__Instructions for the task__
Copy, from the data below, every line that has "Telegram" in it.

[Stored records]

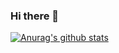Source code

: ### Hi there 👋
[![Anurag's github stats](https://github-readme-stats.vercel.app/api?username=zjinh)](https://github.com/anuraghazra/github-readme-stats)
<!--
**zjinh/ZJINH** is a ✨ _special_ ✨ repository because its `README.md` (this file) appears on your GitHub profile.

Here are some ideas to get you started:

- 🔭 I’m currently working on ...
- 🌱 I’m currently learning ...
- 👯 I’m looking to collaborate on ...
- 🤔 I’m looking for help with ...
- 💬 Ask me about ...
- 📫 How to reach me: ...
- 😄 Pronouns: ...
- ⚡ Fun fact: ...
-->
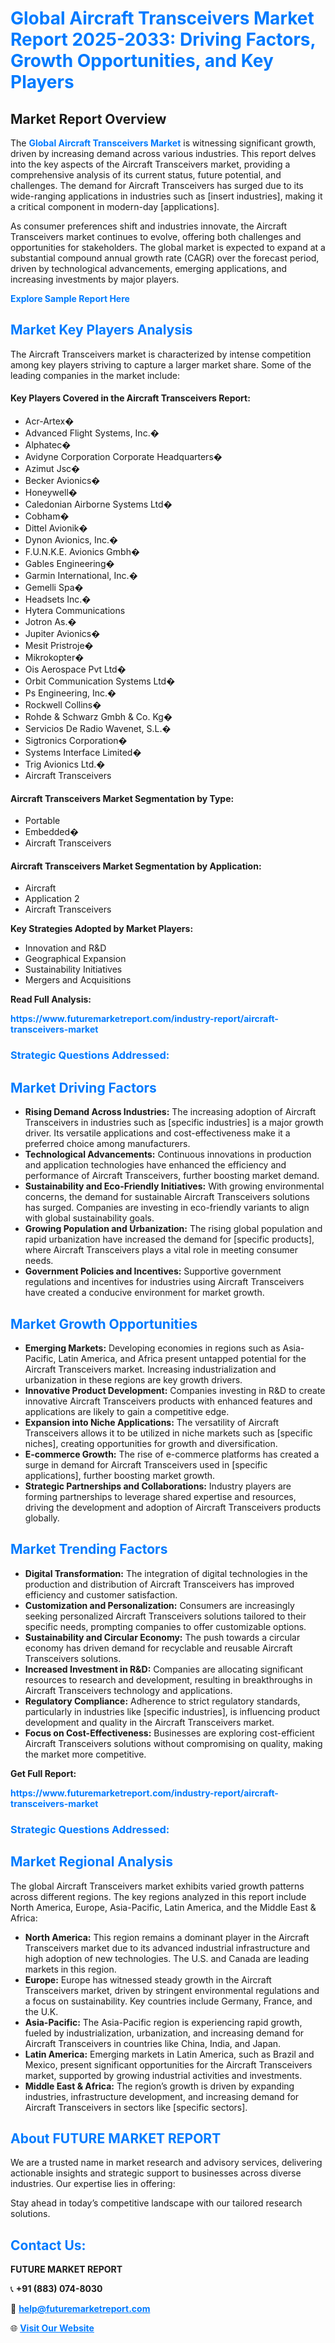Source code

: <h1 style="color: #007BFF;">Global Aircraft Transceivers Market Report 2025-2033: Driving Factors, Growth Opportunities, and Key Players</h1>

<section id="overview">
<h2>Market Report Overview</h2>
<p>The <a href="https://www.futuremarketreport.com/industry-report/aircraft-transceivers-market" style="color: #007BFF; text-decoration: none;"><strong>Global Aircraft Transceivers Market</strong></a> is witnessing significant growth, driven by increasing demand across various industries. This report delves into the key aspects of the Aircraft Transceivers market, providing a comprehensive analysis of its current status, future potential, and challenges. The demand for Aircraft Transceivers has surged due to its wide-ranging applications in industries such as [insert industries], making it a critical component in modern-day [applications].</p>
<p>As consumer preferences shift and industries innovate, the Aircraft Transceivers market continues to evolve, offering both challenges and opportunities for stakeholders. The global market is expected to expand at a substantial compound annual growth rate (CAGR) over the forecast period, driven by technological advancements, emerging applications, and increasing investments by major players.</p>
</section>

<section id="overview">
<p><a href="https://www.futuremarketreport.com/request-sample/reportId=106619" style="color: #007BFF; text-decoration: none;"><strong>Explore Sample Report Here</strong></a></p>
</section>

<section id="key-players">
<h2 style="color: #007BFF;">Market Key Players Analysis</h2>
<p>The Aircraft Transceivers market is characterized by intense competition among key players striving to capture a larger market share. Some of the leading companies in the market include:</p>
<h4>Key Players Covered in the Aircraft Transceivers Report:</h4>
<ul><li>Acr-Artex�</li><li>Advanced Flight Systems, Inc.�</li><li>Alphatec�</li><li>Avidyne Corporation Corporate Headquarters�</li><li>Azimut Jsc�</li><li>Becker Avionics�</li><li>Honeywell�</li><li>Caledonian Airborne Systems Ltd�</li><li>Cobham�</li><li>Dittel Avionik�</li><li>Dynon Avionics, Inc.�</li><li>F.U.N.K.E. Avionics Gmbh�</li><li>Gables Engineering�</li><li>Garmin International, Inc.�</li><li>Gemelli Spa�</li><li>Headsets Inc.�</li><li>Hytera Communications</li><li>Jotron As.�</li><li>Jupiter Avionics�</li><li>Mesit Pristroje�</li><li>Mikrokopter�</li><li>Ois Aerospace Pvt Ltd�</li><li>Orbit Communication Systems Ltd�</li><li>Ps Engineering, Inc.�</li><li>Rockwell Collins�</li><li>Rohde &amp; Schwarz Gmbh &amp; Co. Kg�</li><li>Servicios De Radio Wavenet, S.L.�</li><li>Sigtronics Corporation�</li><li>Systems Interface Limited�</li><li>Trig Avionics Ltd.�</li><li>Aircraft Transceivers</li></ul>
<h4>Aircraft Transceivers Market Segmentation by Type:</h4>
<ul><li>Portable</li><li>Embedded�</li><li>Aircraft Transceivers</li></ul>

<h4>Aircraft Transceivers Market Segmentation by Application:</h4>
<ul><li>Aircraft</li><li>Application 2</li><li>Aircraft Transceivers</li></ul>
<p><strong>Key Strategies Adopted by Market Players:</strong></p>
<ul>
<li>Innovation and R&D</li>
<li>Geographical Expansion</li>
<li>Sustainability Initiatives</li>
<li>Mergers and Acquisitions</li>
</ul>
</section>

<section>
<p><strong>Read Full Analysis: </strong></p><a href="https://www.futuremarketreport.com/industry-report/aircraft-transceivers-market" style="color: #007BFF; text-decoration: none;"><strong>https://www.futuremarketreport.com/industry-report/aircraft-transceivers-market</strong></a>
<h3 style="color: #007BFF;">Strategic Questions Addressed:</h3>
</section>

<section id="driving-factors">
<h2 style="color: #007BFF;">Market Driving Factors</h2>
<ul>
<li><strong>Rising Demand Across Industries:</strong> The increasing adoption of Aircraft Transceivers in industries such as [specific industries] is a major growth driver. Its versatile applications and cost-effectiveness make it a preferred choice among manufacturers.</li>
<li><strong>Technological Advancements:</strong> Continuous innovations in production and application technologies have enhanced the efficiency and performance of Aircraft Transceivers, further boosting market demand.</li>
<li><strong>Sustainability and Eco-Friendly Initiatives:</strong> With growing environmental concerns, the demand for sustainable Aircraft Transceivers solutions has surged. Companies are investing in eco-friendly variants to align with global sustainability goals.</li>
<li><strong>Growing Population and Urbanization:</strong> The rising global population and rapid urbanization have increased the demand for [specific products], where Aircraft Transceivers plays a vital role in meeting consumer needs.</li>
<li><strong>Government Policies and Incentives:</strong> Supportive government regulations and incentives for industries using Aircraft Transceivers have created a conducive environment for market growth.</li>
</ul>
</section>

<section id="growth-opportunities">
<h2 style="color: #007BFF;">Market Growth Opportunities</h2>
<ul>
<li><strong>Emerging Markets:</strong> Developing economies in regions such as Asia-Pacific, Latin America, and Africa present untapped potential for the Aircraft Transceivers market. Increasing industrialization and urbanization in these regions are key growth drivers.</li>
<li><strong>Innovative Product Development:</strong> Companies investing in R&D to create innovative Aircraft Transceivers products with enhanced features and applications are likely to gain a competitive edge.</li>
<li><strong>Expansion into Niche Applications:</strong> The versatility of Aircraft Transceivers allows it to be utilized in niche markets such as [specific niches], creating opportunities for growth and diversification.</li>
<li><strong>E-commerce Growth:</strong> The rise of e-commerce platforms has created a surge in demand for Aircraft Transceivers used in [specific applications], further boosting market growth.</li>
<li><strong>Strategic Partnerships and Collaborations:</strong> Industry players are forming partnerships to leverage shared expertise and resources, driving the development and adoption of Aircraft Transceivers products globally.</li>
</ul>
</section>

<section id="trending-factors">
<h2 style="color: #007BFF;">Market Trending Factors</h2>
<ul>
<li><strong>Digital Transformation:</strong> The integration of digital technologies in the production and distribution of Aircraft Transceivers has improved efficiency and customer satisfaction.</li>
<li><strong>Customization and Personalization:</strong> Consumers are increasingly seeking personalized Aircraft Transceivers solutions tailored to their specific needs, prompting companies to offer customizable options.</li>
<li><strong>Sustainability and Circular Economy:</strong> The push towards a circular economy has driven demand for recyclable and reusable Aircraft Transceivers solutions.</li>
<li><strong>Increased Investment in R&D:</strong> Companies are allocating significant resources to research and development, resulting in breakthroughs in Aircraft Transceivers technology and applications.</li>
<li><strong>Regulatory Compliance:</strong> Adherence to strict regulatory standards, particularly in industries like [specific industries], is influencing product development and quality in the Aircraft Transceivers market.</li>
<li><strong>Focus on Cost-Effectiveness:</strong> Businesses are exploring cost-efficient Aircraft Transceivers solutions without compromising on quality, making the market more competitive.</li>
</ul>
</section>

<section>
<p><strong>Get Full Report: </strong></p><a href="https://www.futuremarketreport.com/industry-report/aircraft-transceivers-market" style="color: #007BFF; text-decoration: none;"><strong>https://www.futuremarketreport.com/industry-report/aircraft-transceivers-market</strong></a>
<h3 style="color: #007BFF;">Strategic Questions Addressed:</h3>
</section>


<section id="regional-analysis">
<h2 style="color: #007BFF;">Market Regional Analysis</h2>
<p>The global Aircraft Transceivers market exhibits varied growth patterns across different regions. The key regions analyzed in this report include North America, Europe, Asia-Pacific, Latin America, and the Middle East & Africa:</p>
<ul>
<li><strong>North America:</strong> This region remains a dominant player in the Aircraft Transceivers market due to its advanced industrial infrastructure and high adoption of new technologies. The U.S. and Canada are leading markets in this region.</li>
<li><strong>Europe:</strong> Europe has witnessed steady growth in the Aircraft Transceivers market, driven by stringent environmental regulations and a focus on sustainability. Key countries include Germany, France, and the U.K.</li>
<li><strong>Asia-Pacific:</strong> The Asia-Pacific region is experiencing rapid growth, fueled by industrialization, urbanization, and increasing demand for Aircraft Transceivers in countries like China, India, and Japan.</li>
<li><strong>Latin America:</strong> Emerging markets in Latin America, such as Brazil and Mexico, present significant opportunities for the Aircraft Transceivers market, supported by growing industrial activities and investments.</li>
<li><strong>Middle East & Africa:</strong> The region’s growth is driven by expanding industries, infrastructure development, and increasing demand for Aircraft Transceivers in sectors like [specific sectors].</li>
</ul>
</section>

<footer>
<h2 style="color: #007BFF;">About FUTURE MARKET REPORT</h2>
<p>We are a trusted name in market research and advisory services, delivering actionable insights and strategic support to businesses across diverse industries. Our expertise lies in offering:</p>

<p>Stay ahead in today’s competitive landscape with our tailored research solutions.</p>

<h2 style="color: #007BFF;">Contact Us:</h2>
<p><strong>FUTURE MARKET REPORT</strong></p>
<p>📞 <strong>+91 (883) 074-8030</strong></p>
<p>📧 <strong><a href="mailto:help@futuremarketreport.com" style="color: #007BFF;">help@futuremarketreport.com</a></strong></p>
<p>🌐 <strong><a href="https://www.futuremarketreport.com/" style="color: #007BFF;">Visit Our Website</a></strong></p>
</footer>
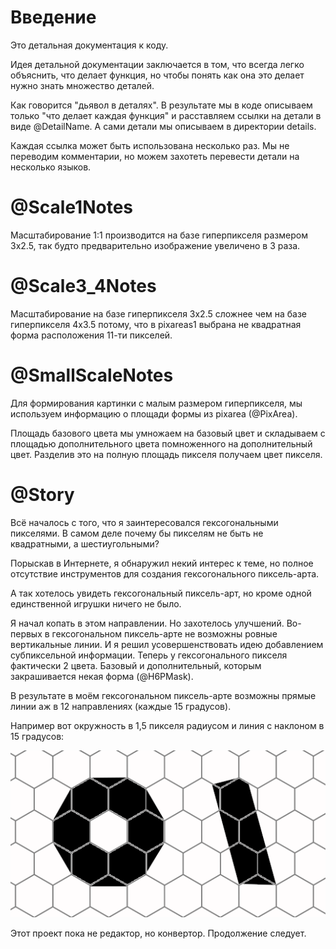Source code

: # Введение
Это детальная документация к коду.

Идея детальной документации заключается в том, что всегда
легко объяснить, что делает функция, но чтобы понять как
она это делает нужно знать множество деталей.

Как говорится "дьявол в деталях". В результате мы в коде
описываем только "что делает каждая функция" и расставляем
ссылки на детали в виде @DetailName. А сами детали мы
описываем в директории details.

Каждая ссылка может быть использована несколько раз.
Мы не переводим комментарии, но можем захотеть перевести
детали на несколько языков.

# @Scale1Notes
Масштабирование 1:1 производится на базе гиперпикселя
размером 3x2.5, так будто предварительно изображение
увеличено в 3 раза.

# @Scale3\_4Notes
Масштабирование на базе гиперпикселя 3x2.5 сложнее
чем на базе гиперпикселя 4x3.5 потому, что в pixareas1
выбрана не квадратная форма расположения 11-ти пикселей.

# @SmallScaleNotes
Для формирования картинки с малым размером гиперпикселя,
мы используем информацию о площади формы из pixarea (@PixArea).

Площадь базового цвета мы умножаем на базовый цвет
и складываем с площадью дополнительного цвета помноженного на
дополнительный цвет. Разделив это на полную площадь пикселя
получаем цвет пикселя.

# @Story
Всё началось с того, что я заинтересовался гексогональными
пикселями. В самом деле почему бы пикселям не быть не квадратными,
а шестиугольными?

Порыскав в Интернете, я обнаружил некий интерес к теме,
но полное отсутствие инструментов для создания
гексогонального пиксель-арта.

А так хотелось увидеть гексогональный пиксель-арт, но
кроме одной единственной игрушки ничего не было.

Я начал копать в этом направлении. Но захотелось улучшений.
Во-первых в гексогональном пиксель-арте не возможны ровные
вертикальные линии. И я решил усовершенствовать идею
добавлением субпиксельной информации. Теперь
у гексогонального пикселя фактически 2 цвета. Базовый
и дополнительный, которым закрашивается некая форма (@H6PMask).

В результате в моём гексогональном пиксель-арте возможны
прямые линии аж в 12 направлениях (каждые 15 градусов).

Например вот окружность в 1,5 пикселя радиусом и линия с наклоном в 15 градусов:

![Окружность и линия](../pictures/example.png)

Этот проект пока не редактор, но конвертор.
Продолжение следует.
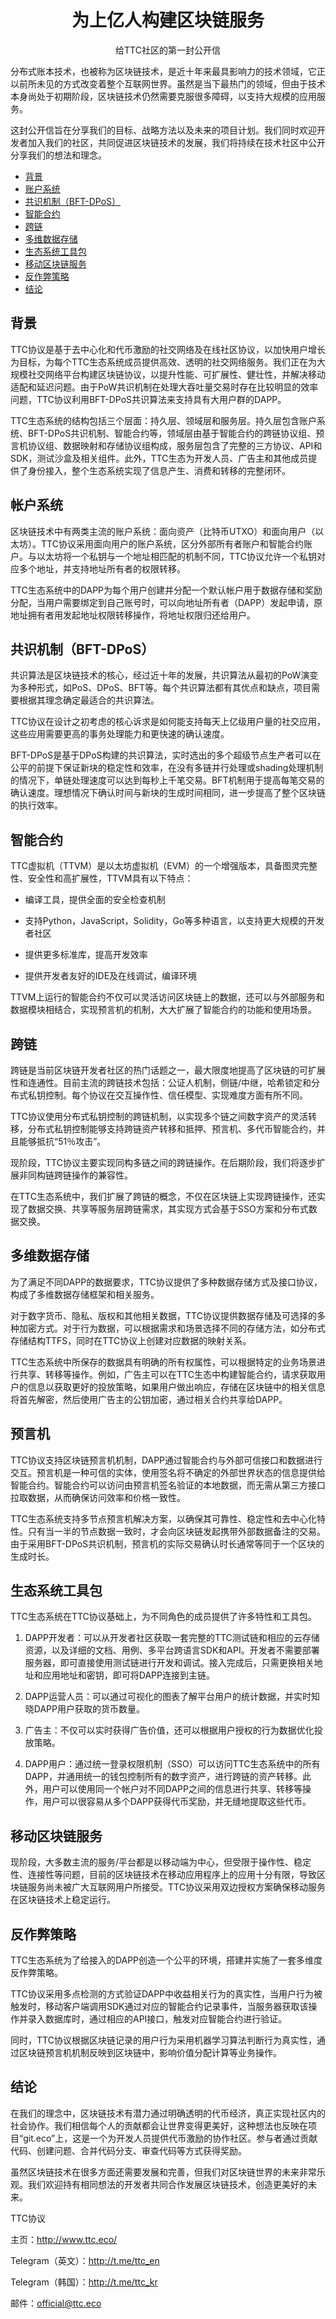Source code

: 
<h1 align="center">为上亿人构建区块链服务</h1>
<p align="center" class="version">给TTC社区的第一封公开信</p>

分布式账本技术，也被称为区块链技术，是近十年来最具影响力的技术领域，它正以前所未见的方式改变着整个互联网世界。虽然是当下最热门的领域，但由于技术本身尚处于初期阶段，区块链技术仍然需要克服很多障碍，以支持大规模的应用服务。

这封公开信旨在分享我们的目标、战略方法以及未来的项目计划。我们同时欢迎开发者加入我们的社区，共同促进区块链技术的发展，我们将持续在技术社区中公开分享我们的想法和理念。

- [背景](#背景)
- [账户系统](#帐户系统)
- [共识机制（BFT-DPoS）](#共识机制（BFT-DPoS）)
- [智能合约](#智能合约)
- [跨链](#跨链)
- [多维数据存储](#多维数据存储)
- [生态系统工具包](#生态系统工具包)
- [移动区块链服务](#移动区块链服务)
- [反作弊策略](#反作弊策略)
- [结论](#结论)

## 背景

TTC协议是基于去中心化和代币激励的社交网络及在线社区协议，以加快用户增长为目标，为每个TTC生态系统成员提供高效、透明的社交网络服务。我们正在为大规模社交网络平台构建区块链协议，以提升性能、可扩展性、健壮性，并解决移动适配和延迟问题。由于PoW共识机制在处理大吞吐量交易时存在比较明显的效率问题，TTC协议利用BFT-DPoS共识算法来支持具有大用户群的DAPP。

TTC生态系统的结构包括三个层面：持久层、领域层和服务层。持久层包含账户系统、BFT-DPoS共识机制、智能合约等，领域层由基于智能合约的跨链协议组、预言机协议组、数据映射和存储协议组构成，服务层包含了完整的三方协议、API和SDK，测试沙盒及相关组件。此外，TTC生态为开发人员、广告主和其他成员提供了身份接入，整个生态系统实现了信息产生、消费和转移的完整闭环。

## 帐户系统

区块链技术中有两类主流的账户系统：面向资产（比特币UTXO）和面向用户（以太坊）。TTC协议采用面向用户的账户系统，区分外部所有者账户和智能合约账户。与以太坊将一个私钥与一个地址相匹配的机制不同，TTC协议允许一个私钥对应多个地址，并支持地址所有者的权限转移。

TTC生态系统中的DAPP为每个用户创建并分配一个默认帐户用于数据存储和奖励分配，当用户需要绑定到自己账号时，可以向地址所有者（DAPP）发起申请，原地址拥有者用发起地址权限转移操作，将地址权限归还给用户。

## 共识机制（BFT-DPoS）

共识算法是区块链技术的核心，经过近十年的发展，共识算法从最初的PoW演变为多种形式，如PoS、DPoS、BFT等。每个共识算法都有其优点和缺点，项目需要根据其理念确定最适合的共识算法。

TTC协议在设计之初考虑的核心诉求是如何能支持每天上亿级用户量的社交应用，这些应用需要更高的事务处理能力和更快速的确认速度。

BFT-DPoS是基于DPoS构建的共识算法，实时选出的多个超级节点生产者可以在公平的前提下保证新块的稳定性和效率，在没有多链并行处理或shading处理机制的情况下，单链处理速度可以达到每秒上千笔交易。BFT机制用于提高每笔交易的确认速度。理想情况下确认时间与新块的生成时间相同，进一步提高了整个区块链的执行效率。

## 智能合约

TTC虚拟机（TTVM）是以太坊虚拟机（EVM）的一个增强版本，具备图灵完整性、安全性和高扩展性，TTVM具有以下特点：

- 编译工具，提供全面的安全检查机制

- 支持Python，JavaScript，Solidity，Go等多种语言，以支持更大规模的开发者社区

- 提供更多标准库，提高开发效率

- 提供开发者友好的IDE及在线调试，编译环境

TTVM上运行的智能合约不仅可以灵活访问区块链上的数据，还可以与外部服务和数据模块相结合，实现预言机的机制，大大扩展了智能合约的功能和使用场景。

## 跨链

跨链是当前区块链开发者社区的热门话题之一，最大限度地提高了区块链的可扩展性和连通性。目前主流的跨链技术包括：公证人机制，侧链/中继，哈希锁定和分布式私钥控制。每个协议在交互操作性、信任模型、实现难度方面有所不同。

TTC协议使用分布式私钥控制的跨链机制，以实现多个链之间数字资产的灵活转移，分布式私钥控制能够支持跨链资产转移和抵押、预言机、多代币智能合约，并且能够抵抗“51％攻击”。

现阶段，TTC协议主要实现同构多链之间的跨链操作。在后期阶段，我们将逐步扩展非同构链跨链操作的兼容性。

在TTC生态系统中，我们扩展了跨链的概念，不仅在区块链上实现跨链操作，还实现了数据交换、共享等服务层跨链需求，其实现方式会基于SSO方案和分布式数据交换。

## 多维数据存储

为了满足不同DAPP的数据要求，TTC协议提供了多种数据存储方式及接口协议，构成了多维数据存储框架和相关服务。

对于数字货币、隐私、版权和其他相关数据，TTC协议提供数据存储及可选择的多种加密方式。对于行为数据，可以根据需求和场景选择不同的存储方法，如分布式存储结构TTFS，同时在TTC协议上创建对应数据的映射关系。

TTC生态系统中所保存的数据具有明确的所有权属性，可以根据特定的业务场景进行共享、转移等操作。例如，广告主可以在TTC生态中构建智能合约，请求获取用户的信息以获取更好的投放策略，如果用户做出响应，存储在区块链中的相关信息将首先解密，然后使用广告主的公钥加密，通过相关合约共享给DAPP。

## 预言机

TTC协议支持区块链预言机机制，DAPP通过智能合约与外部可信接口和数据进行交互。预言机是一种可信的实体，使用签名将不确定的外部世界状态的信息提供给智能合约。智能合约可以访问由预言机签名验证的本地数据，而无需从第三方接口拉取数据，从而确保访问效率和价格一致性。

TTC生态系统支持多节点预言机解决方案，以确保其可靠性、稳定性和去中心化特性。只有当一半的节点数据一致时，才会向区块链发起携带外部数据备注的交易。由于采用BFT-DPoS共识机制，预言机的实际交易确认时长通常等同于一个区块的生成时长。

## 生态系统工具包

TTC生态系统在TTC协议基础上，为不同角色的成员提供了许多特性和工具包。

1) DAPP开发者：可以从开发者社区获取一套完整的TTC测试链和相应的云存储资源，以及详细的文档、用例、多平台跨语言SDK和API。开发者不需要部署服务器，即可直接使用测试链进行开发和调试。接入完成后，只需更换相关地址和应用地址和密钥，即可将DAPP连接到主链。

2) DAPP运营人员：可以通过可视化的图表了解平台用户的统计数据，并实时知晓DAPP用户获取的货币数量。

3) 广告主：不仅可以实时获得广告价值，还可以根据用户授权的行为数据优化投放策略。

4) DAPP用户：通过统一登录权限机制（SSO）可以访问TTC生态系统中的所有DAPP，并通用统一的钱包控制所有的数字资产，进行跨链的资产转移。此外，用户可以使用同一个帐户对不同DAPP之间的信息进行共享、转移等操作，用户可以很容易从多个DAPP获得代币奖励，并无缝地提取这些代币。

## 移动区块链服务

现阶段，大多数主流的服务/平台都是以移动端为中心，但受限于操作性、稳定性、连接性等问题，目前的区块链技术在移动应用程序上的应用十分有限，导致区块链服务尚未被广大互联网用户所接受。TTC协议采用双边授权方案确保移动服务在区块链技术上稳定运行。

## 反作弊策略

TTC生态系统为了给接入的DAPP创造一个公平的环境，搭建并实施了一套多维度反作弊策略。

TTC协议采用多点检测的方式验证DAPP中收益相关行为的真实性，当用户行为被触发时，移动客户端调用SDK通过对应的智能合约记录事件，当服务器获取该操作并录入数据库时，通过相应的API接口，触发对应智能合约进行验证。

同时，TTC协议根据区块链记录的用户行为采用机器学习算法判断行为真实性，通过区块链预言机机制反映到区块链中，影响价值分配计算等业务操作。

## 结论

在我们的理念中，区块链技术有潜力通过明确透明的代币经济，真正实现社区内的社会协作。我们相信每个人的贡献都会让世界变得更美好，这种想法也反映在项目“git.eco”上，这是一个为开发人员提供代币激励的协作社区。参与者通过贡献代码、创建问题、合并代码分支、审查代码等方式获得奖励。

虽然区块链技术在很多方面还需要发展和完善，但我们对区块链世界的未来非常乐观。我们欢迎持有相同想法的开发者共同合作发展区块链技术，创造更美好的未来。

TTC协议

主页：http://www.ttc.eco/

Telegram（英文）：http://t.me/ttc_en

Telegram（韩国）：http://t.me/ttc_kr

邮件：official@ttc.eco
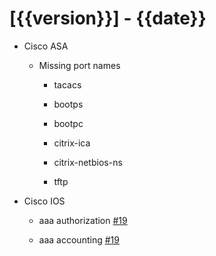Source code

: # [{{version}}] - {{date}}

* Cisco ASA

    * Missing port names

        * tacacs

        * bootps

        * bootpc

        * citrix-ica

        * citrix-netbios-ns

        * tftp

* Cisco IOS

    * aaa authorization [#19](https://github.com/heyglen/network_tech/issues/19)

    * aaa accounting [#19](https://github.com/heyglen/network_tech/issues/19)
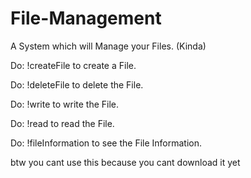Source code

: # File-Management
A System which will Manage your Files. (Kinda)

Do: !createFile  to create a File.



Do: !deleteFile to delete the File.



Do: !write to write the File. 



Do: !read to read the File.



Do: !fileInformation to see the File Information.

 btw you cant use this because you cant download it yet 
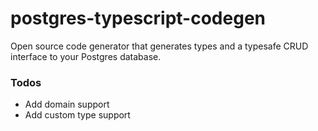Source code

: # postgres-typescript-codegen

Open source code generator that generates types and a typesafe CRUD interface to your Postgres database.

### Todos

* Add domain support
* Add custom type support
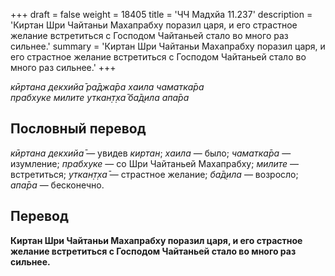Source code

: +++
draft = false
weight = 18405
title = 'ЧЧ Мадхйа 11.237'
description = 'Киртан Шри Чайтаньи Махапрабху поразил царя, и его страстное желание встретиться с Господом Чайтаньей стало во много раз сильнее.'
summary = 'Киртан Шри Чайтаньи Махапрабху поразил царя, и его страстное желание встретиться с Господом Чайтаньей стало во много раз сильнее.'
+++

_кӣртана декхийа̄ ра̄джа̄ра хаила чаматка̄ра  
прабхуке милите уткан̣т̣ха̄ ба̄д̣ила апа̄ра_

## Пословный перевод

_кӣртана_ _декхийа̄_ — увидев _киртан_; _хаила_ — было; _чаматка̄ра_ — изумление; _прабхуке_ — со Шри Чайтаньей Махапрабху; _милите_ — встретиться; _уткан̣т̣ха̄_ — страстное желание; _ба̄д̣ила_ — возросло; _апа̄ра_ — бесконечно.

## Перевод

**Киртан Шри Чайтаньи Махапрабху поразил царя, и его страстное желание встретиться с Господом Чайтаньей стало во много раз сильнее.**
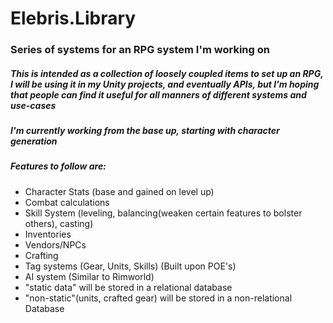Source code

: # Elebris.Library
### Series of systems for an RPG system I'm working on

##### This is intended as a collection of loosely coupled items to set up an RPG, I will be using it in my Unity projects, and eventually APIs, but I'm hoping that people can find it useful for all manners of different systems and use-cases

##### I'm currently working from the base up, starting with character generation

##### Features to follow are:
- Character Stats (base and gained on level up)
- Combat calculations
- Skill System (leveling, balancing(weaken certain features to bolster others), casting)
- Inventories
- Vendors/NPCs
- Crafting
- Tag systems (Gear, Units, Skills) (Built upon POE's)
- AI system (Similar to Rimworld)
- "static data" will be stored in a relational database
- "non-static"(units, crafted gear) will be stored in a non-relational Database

__Answer for this exercise__
Telegram（英文）：http://t.me/ttc_en
Telegram（韩国）：http://t.me/ttc_kr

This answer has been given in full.